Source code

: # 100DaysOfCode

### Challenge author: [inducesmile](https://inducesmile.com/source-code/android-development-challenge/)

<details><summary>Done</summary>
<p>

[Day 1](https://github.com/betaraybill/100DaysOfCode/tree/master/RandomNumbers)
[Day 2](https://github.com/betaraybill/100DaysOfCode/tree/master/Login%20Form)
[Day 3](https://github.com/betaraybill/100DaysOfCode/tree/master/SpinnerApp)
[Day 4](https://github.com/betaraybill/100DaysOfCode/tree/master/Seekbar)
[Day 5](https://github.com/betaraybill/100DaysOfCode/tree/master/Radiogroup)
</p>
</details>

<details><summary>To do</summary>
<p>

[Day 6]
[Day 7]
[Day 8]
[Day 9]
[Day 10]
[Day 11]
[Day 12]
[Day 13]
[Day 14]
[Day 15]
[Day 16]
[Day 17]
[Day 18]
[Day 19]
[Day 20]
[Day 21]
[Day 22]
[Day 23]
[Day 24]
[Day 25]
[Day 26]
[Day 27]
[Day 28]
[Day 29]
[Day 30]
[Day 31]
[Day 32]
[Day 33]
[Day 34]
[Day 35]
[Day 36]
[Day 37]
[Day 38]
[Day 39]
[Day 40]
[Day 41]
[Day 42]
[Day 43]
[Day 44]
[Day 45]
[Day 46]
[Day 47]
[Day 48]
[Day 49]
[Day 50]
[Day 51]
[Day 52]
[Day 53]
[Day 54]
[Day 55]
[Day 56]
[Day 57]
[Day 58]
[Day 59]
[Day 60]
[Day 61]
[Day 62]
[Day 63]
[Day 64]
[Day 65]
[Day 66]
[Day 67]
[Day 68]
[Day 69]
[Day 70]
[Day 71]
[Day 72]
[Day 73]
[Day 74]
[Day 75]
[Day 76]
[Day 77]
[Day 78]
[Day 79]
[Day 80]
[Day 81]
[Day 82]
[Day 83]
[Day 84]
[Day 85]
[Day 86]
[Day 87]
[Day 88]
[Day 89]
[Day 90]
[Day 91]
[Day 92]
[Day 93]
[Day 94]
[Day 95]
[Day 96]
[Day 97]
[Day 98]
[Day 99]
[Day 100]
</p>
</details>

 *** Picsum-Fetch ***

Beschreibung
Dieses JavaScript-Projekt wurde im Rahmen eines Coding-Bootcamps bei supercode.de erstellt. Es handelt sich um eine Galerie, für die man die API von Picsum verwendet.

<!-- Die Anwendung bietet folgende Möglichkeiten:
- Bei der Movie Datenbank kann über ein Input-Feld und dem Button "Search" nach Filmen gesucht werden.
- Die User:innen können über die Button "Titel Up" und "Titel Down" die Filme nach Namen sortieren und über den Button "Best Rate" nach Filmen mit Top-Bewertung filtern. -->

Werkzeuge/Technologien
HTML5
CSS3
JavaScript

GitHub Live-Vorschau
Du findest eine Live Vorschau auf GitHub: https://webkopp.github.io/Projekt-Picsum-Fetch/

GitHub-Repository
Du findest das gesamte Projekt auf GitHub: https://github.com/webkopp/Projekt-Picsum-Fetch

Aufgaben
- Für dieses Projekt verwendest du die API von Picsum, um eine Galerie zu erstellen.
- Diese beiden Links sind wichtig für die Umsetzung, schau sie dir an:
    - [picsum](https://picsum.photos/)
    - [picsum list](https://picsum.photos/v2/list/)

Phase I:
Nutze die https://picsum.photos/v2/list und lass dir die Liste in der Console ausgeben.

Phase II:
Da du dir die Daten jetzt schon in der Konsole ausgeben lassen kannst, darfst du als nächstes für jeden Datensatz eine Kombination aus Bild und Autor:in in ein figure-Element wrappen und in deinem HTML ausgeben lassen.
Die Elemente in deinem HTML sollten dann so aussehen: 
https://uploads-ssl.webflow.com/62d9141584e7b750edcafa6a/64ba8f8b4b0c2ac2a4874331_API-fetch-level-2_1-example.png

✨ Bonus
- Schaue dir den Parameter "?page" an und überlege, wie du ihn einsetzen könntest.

■ ■ ■ ■ ■ ■ ■

-- Task prompt --
The full material has to be written out again exactly as shown.

-- Task answer --
Source code

: # 100DaysOfCode

### Challenge author: [inducesmile](https://inducesmile.com/source-code/android-development-challenge/)

<details><summary>Done</summary>
<p>

[Day 1](https://github.com/betaraybill/100DaysOfCode/tree/master/RandomNumbers)
[Day 2](https://github.com/betaraybill/100DaysOfCode/tree/master/Login%20Form)
[Day 3](https://github.com/betaraybill/100DaysOfCode/tree/master/SpinnerApp)
[Day 4](https://github.com/betaraybill/100DaysOfCode/tree/master/Seekbar)
[Day 5](https://github.com/betaraybill/100DaysOfCode/tree/master/Radiogroup)
</p>
</details>

<details><summary>To do</summary>
<p>

[Day 6]
[Day 7]
[Day 8]
[Day 9]
[Day 10]
[Day 11]
[Day 12]
[Day 13]
[Day 14]
[Day 15]
[Day 16]
[Day 17]
[Day 18]
[Day 19]
[Day 20]
[Day 21]
[Day 22]
[Day 23]
[Day 24]
[Day 25]
[Day 26]
[Day 27]
[Day 28]
[Day 29]
[Day 30]
[Day 31]
[Day 32]
[Day 33]
[Day 34]
[Day 35]
[Day 36]
[Day 37]
[Day 38]
[Day 39]
[Day 40]
[Day 41]
[Day 42]
[Day 43]
[Day 44]
[Day 45]
[Day 46]
[Day 47]
[Day 48]
[Day 49]
[Day 50]
[Day 51]
[Day 52]
[Day 53]
[Day 54]
[Day 55]
[Day 56]
[Day 57]
[Day 58]
[Day 59]
[Day 60]
[Day 61]
[Day 62]
[Day 63]
[Day 64]
[Day 65]
[Day 66]
[Day 67]
[Day 68]
[Day 69]
[Day 70]
[Day 71]
[Day 72]
[Day 73]
[Day 74]
[Day 75]
[Day 76]
[Day 77]
[Day 78]
[Day 79]
[Day 80]
[Day 81]
[Day 82]
[Day 83]
[Day 84]
[Day 85]
[Day 86]
[Day 87]
[Day 88]
[Day 89]
[Day 90]
[Day 91]
[Day 92]
[Day 93]
[Day 94]
[Day 95]
[Day 96]
[Day 97]
[Day 98]
[Day 99]
[Day 100]
</p>
</details>

 *** Picsum-Fetch ***

Beschreibung
Dieses JavaScript-Projekt wurde im Rahmen eines Coding-Bootcamps bei supercode.de erstellt. Es handelt sich um eine Galerie, für die man die API von Picsum verwendet.

<!-- Die Anwendung bietet folgende Möglichkeiten:
- Bei der Movie Datenbank kann über ein Input-Feld und dem Button "Search" nach Filmen gesucht werden.
- Die User:innen können über die Button "Titel Up" und "Titel Down" die Filme nach Namen sortieren und über den Button "Best Rate" nach Filmen mit Top-Bewertung filtern. -->

Werkzeuge/Technologien
HTML5
CSS3
JavaScript

GitHub Live-Vorschau
Du findest eine Live Vorschau auf GitHub: https://webkopp.github.io/Projekt-Picsum-Fetch/

GitHub-Repository
Du findest das gesamte Projekt auf GitHub: https://github.com/webkopp/Projekt-Picsum-Fetch

Aufgaben
- Für dieses Projekt verwendest du die API von Picsum, um eine Galerie zu erstellen.
- Diese beiden Links sind wichtig für die Umsetzung, schau sie dir an:
    - [picsum](https://picsum.photos/)
    - [picsum list](https://picsum.photos/v2/list/)

Phase I:
Nutze die https://picsum.photos/v2/list und lass dir die Liste in der Console ausgeben.

Phase II:
Da du dir die Daten jetzt schon in der Konsole ausgeben lassen kannst, darfst du als nächstes für jeden Datensatz eine Kombination aus Bild und Autor:in in ein figure-Element wrappen und in deinem HTML ausgeben lassen.
Die Elemente in deinem HTML sollten dann so aussehen: 
https://uploads-ssl.webflow.com/62d9141584e7b750edcafa6a/64ba8f8b4b0c2ac2a4874331_API-fetch-level-2_1-example.png

✨ Bonus
- Schaue dir den Parameter "?page" an und überlege, wie du ihn einsetzen könntest.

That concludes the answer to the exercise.